- [Try it]
Look through the entries for the line containing "createUser·p0.9999: 16.776 ms/op". Then output that line and every line after it, exactly, to the end.

- [Information]
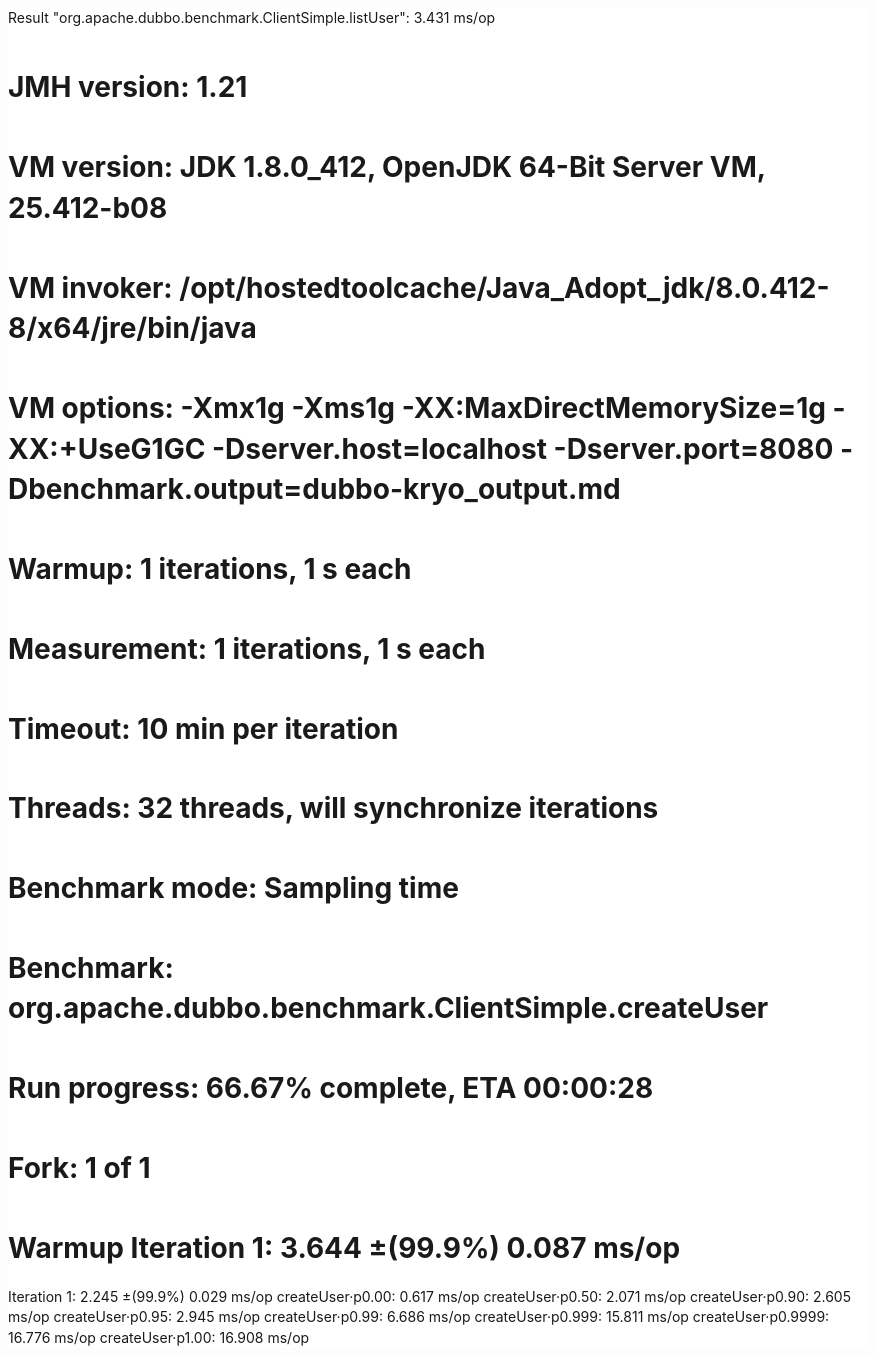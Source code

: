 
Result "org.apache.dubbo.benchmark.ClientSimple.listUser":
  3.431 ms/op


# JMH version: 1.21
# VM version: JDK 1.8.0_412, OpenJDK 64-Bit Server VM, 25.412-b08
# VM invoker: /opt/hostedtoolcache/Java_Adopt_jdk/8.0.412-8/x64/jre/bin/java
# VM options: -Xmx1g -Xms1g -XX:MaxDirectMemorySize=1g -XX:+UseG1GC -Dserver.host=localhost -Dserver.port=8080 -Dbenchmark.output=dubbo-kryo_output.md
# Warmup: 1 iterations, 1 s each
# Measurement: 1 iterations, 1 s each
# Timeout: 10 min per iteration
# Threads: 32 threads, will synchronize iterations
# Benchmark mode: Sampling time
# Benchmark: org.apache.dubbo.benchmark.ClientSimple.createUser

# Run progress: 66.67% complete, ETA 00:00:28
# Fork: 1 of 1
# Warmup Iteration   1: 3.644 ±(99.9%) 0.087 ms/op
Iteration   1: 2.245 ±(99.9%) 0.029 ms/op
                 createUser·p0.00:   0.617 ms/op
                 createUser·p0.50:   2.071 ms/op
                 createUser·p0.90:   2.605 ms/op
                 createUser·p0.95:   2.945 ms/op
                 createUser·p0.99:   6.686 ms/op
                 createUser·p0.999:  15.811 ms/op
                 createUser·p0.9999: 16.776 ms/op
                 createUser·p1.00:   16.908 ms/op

- [Problem solution]
                 createUser·p0.9999: 16.776 ms/op
                 createUser·p1.00:   16.908 ms/op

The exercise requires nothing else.